# What the task requires
Images within the entries are to be omitted; the remainder must be reproduced exactly.
== Information supplied ==
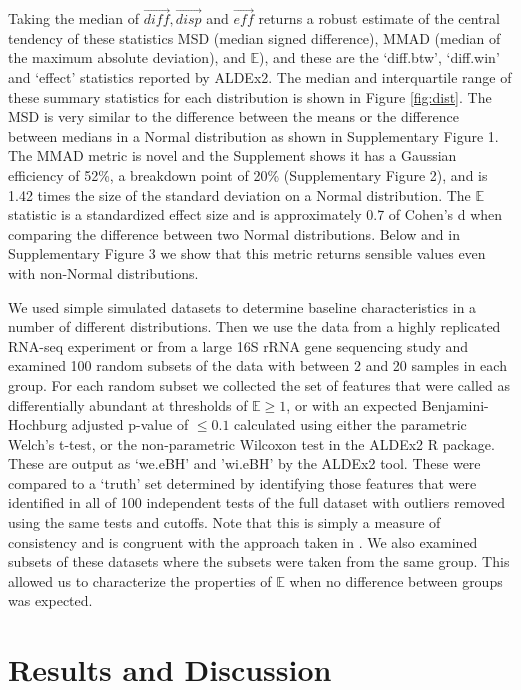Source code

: \documentclass[fleqn,10pt,lineno]{wlpeerj}
\begin{document}
Taking the median of $\vec{\mathit{diff}}, \vec{\mathit{disp}}$ and $\vec{\mathit{eff}}$ returns a robust estimate of the central tendency of these statistics MSD (median signed difference), MMAD (median of the maximum absolute deviation), and $\mathbb{E}$), and these are the `diff.btw', `diff.win' and `effect' statistics reported by ALDEx2. The median and interquartile range of these summary statistics for each distribution is shown in Figure \ref{fig:dist}. The MSD is  very similar to the difference between the means or the difference between medians in a Normal distribution as shown in Supplementary Figure  1. The MMAD metric is novel and the Supplement shows it has a Gaussian efficiency of 52\%, a breakdown point of 20\% (Supplementary Figure 2), and is 1.42 times the size of the standard deviation on a Normal distribution. The $\mathbb{E}$ statistic is a standardized effect size and is approximately 0.7 of Cohen's d when comparing the difference between two Normal distributions.   Below and in Supplementary Figure 3 we show that this metric returns sensible values even with non-Normal distributions.


We used  simple simulated datasets to determine baseline characteristics in a number of different distributions. Then we use the data  from a highly replicated RNA-seq experiment \citep{Schurch:2016aa} or from a large 16S rRNA gene sequencing study  \citep{bian:2017} and examined 100 random subsets of the data with between 2 and 20 samples in each group. For each random subset we collected the set of features that were called as differentially abundant at thresholds of $\mathbb{E} \ge 1$, or with an expected Benjamini-Hochburg adjusted p-value of $\le 0.1$ calculated using either the parametric Welch's t-test, or the non-parametric Wilcoxon test in the ALDEx2 R package. These are output as `we.eBH' and 'wi.eBH' by the ALDEx2 tool. These were compared to a `truth' set determined by identifying those features that were identified in all of 100 independent tests of the full dataset with outliers removed using the same tests and cutoffs. Note that this is simply a measure of consistency and is congruent with the approach taken in \citep{Schurch:2016aa}. We also examined subsets of these datasets where the subsets were taken from the same group. This allowed us to characterize the properties of $\mathbb{E}$ when no difference between groups was expected.

\enlargethispage{6pt}


\section*{Results and Discussion}
\end{document}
===
# Answer to this exercise
Source code

: \documentclass[fleqn,10pt,lineno]{wlpeerj}
\begin{document}
Taking the median of $\vec{\mathit{diff}}, \vec{\mathit{disp}}$ and $\vec{\mathit{eff}}$ returns a robust estimate of the central tendency of these statistics MSD (median signed difference), MMAD (median of the maximum absolute deviation), and $\mathbb{E}$), and these are the `diff.btw', `diff.win' and `effect' statistics reported by ALDEx2. The median and interquartile range of these summary statistics for each distribution is shown in Figure \ref{fig:dist}. The MSD is  very similar to the difference between the means or the difference between medians in a Normal distribution as shown in Supplementary Figure  1. The MMAD metric is novel and the Supplement shows it has a Gaussian efficiency of 52\%, a breakdown point of 20\% (Supplementary Figure 2), and is 1.42 times the size of the standard deviation on a Normal distribution. The $\mathbb{E}$ statistic is a standardized effect size and is approximately 0.7 of Cohen's d when comparing the difference between two Normal distributions.   Below and in Supplementary Figure 3 we show that this metric returns sensible values even with non-Normal distributions.


We used  simple simulated datasets to determine baseline characteristics in a number of different distributions. Then we use the data  from a highly replicated RNA-seq experiment \citep{Schurch:2016aa} or from a large 16S rRNA gene sequencing study  \citep{bian:2017} and examined 100 random subsets of the data with between 2 and 20 samples in each group. For each random subset we collected the set of features that were called as differentially abundant at thresholds of $\mathbb{E} \ge 1$, or with an expected Benjamini-Hochburg adjusted p-value of $\le 0.1$ calculated using either the parametric Welch's t-test, or the non-parametric Wilcoxon test in the ALDEx2 R package. These are output as `we.eBH' and 'wi.eBH' by the ALDEx2 tool. These were compared to a `truth' set determined by identifying those features that were identified in all of 100 independent tests of the full dataset with outliers removed using the same tests and cutoffs. Note that this is simply a measure of consistency and is congruent with the approach taken in \citep{Schurch:2016aa}. We also examined subsets of these datasets where the subsets were taken from the same group. This allowed us to characterize the properties of $\mathbb{E}$ when no difference between groups was expected.

\enlargethispage{6pt}


\section*{Results and Discussion}
\end{document}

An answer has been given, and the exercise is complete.